PROJECT TITLE :
Wireless Power Transfer for Telemetric Devices With Variable Orientation, for Small Rodent Behavior Monitoring
Gathering behavioral and biological data from small rodents is important for the study of various disease models in biomedical research. Such data acquisition requires a long-term powering method for telemetry electronics and radios, for which a wireless power transfer (WPT) scheme is desirable. This paper investigates a novel WPT system to deliver power from a stationary source (primary coil) to a moving telemetric device (secondary coil) via magnetic resonance coupling. To conduct research with rodents effectively, they must be able to move freely inside their cage. However, the continuously changing orientation of the rodent leads to coupling loss/problems between the primary and secondary coils, presenting a major challenge. We propose novel configurations of the secondary employing ferrite rods placed at specific locations and orientations within the coil. Three-dimensional finite-element analysis using COMSOL software is used to find the magnetic flux density distribution surrounding these secondary configurations. The simulation results show a significant increase of flux through the coil using our ferrite arrangement, with improved coupling at most orientations.
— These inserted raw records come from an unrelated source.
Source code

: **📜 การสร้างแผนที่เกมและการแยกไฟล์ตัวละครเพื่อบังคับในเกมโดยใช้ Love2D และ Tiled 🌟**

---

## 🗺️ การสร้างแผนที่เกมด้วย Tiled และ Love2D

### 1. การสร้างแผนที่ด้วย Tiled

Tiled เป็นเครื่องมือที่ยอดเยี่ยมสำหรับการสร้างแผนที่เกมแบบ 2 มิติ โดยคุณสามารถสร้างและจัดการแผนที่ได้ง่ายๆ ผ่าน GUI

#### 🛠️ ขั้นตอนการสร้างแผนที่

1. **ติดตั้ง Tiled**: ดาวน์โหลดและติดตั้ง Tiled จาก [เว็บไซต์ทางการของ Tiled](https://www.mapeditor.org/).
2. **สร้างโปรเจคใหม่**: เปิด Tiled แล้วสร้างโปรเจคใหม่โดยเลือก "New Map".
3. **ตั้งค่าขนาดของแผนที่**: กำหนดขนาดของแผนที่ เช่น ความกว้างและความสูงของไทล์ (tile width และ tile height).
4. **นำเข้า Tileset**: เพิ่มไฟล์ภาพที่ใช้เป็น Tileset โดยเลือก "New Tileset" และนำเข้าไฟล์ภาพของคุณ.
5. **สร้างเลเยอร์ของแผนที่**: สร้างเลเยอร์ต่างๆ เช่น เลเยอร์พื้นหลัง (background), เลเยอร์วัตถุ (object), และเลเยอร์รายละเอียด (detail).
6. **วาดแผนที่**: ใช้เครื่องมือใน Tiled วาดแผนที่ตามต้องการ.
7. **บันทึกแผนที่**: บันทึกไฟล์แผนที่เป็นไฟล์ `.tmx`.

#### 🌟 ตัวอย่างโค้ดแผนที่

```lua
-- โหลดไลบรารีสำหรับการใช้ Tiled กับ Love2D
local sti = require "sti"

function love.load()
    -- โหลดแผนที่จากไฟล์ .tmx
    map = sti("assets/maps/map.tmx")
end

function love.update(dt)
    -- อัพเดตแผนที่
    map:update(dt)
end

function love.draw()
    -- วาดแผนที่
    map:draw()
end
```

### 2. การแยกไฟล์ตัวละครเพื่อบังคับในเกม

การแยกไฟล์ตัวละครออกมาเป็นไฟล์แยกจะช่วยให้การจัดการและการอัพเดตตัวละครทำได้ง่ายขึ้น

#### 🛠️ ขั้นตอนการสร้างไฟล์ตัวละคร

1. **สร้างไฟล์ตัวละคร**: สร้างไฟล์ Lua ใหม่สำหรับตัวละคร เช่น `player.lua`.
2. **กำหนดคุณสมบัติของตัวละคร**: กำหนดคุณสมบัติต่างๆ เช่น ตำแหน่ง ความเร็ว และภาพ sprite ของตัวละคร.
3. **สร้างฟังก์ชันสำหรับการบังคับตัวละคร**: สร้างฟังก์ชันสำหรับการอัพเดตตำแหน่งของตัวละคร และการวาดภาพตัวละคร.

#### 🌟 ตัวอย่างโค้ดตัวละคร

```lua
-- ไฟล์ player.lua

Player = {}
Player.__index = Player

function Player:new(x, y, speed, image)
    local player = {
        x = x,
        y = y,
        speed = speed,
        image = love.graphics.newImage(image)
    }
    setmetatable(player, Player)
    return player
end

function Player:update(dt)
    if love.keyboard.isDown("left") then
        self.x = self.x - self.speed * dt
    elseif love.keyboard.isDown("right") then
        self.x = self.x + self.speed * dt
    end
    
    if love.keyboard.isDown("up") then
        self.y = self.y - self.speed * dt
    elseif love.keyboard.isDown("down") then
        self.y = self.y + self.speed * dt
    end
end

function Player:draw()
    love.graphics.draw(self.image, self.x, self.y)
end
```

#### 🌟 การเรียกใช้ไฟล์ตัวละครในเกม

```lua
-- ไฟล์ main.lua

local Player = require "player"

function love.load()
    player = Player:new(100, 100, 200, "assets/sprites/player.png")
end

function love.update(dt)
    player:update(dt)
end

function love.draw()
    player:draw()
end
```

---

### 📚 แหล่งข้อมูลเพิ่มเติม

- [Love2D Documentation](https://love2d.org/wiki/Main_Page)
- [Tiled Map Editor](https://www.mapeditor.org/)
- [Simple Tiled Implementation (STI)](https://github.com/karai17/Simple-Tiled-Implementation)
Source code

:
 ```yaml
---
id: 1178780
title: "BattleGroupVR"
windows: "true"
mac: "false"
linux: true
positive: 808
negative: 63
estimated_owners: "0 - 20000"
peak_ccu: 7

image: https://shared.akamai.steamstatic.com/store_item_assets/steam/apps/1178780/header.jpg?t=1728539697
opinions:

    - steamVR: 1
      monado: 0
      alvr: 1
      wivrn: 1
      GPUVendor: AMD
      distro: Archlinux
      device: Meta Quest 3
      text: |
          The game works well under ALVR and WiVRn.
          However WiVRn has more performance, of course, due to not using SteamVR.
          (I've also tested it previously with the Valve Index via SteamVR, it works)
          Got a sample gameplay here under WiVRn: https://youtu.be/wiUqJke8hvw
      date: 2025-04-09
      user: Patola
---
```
Physical prototypes of these secondary coil configurations were constructed and experiments were conducted to test their performance. Measurements show that ferrite rods improved power transfer at most orientations, beyond that of the nominal ferrite-less configuration. The use of angled ferrite rods further improved power transfer, where the medium-ferrite-angled (4MFA) configuration is best. Experiments show the maximum power collected by 4MFA was 113 mW, when parallel to the primary coil, and 28 mW when 60° to the primary coil.